▶ _Work to complete_: When you find the line with "тура Scrap Architect*" among the records below, reproduce it and each line after it exactly, ending with the line with "now also skips".
* * *
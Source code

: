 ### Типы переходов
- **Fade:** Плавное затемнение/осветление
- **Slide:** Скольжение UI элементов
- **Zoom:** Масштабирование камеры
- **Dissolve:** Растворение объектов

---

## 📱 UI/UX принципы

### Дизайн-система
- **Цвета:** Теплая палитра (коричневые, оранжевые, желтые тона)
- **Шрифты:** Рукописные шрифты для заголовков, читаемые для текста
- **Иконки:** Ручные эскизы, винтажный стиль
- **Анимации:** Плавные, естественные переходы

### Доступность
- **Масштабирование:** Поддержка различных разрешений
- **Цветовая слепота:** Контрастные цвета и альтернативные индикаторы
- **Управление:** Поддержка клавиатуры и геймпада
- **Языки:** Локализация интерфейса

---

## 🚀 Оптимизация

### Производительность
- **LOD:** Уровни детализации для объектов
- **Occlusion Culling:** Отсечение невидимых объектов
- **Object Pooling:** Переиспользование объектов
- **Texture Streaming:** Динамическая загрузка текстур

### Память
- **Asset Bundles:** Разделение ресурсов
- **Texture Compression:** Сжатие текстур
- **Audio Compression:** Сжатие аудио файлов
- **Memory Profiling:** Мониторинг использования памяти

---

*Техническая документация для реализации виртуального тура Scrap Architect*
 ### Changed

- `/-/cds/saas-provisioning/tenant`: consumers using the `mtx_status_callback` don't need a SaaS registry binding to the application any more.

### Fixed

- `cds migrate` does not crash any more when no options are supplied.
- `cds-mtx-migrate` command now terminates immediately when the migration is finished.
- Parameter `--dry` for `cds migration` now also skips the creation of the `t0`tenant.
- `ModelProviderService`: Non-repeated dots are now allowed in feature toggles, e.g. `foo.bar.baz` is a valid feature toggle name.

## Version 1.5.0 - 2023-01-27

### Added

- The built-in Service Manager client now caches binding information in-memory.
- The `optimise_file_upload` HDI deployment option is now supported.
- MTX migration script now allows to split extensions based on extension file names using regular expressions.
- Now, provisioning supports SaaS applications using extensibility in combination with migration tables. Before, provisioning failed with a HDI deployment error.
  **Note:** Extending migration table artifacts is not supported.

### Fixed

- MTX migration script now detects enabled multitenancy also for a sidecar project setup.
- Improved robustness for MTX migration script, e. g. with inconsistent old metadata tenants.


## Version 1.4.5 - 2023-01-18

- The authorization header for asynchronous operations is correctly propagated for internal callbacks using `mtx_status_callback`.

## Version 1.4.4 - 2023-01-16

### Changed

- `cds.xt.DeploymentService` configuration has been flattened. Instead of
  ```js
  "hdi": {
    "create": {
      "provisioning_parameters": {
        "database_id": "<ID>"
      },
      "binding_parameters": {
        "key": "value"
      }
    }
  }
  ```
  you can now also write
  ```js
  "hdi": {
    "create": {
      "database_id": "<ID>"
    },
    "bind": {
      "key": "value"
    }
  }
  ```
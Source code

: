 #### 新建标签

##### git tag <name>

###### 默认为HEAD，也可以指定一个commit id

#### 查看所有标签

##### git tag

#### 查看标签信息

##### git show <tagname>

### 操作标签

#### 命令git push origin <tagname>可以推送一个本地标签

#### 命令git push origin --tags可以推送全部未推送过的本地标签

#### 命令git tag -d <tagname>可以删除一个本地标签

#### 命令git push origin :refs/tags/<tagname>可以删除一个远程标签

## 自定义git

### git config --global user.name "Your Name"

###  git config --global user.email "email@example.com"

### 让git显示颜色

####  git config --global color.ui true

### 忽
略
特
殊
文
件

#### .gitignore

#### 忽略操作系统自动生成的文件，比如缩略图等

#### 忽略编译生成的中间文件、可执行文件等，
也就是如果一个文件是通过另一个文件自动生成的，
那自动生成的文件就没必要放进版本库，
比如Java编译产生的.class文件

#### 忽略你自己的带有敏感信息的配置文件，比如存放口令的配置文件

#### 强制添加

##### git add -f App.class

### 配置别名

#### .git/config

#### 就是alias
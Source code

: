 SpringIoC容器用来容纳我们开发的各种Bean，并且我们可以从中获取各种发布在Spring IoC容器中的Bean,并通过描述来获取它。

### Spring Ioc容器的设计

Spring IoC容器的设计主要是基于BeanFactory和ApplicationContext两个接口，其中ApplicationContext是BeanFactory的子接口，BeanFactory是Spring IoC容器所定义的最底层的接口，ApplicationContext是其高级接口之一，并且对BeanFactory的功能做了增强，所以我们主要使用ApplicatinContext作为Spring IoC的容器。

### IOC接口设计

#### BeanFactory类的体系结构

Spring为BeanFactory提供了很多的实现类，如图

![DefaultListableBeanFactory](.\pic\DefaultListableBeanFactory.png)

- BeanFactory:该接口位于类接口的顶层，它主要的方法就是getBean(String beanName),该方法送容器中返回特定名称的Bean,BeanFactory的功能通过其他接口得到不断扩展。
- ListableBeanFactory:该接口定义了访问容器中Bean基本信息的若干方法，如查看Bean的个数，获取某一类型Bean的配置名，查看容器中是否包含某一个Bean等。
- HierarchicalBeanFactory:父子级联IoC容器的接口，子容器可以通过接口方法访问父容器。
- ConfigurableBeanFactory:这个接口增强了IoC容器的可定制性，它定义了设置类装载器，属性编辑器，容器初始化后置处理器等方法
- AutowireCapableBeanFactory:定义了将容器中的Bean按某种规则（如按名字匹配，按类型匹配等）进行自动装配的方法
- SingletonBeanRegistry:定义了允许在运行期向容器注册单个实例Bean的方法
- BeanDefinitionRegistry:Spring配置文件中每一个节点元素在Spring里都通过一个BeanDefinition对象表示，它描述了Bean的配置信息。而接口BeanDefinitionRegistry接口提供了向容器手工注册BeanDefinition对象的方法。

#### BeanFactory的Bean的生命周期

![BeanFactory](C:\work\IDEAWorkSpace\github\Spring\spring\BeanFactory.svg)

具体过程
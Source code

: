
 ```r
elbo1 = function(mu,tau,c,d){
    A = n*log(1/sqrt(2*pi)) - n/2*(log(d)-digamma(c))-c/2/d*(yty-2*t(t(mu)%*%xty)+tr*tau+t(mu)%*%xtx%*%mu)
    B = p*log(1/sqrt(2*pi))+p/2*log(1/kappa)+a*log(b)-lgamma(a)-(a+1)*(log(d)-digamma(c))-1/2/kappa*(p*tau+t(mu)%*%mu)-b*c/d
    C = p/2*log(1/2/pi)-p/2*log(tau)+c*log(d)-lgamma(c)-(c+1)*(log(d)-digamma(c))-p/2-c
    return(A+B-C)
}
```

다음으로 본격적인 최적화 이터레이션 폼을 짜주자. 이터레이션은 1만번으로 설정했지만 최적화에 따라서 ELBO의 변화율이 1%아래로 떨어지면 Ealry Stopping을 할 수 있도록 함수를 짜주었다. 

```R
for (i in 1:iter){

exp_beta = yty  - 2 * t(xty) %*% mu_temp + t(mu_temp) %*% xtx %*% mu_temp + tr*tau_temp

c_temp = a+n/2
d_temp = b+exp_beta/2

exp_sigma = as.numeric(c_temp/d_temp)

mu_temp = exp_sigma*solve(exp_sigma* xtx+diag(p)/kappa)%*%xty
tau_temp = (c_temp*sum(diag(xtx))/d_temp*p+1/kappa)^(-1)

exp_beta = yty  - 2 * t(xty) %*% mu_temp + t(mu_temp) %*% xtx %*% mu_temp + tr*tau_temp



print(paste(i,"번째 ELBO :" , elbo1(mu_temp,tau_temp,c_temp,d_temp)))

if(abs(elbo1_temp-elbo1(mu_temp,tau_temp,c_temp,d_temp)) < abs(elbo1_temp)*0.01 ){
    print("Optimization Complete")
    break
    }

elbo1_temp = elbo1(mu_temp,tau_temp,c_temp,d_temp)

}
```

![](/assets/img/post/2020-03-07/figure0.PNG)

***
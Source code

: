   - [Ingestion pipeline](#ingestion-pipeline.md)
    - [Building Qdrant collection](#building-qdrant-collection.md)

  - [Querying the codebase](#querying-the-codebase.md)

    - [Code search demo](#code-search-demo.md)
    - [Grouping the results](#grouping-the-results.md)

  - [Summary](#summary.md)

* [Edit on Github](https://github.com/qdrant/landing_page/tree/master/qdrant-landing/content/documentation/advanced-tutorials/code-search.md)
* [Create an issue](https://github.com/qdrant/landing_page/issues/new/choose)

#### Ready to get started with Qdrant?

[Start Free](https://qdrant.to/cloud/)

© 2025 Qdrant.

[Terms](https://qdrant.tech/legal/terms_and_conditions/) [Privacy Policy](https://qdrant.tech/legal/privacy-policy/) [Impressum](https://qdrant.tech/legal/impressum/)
* * *
▶ _Written answer_:
*Техническая документация для реализации виртуального тура Scrap Architect*
 ### Changed

- `/-/cds/saas-provisioning/tenant`: consumers using the `mtx_status_callback` don't need a SaaS registry binding to the application any more.

### Fixed

- `cds migrate` does not crash any more when no options are supplied.
- `cds-mtx-migrate` command now terminates immediately when the migration is finished.
- Parameter `--dry` for `cds migration` now also skips the creation of the `t0`tenant.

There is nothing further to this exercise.